We use AWS Data Pipeline to transport data from one location to the other. In our company, we also do data engineering workloads as part of AWS Data Pipeline.

You get an email that comes into AWS SQS, and then it triggers Lambda, which kicks off Step Functions that then use the content of the request and do things considering whether it has an attachment that it has to process, making all of it as a use case of the product. You also have AWS Batch, calling and scraping content from the web and putting it in S3, which actually triggers AWS Data Pipeline and consumes that web content. API calls in AWS provide data and get the response from expert AI while doing more aggregates and purchasing the data back to S3.

What is most valuable?

The most valuable feature of the solution is that orchestration and development capabilities are easier with the tool. It provides out-of-the-box functions, and you don't have to write a lot of code while using the product.

What needs improvement?

The user-defined functions have shortcomings in AWS Data Pipeline. The user-defined functions could be one of the areas where I can write a custom function and embed it as a part of AWS Data Pipeline as a gadget and not like a Python code part of Data Pipeline, allowing the gadget to be reused across the business units.
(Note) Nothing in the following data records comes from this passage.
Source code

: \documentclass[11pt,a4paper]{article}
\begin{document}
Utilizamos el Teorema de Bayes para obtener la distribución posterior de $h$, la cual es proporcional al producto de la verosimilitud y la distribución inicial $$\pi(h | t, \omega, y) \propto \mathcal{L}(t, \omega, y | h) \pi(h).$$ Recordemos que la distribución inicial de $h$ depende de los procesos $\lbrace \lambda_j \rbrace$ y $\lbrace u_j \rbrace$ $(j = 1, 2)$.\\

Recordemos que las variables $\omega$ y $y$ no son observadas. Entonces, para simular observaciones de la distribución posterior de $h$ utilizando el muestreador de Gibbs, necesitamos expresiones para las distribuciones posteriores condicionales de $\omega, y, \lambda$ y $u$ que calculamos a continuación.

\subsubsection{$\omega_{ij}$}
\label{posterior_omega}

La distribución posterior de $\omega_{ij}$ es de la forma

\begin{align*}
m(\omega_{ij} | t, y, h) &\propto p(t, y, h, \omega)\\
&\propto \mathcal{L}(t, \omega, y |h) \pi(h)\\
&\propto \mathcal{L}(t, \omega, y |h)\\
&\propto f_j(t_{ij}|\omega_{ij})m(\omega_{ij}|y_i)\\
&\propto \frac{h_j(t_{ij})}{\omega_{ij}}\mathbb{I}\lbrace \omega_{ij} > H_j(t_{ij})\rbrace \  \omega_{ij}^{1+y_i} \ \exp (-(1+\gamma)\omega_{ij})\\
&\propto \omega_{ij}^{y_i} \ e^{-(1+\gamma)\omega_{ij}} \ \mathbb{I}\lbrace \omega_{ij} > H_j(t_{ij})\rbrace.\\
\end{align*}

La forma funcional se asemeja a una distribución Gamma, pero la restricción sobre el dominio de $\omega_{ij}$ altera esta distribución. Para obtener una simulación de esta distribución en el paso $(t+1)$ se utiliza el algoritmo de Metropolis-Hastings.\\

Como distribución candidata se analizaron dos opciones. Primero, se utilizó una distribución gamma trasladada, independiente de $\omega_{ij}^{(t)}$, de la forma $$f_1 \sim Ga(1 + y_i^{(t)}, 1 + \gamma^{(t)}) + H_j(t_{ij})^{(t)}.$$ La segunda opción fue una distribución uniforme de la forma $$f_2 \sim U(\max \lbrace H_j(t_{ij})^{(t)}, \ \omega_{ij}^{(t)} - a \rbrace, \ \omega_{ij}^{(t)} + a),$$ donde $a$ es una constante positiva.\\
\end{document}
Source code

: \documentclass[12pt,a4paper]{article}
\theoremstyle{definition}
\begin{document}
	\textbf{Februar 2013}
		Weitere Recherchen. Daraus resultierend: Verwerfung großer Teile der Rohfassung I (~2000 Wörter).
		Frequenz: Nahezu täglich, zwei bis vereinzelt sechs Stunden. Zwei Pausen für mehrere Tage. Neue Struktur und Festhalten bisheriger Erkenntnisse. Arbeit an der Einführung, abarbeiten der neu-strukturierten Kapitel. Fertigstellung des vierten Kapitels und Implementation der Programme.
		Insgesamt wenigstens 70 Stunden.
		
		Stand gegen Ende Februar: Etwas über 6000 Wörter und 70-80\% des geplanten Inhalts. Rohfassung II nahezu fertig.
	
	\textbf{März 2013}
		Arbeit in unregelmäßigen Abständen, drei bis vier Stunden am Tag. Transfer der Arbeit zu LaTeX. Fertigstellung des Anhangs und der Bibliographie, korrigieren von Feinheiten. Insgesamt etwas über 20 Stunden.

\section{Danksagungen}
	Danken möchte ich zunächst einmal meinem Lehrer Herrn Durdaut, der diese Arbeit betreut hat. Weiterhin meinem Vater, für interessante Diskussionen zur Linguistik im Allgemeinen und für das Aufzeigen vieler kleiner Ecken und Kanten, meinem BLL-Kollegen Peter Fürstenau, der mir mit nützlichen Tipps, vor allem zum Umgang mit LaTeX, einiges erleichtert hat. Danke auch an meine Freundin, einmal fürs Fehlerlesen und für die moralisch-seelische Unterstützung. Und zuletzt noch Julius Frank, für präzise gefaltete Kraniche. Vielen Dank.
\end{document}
In the future, I want AWS to inform me when I have gone beyond my limits of nodes and allow me to proceed with the tool's use if I talk to a representative and figure out a way.

For how long have I used the solution?

I have experience with AWS Data Pipeline.

What do I think about the stability of the solution?

It is a good stable solution since it doesn't choke when facilitating AWS Data Pipeline. In Glue, six to seven minutes were needed to bring up a cluster before one could do a job run. AWS Data Pipeline is not like Glue and is much better and more stable, along with the fact that bootstrap is also faster in Data Pipeline.

What do I think about the scalability of the solution?

In the tool, parallel processing is an area that is contingent, in the sense that you have to be watchful for the cap that you have in terms of computing behind AWS Data Pipeline. You need to always watch for some reason. I am capped with 200 nodes, and if I get to use more than 200 nodes, the AWS Data Pipeline will fail. AWS doesn't state that I have almost gone beyond my limits, and it is allowing me now to go beyond the set limits if I talk to a representative and figure it out. Such aforementioned warnings are not let out by AWS, and they end up failing the nodes if I go beyond the set cap limits.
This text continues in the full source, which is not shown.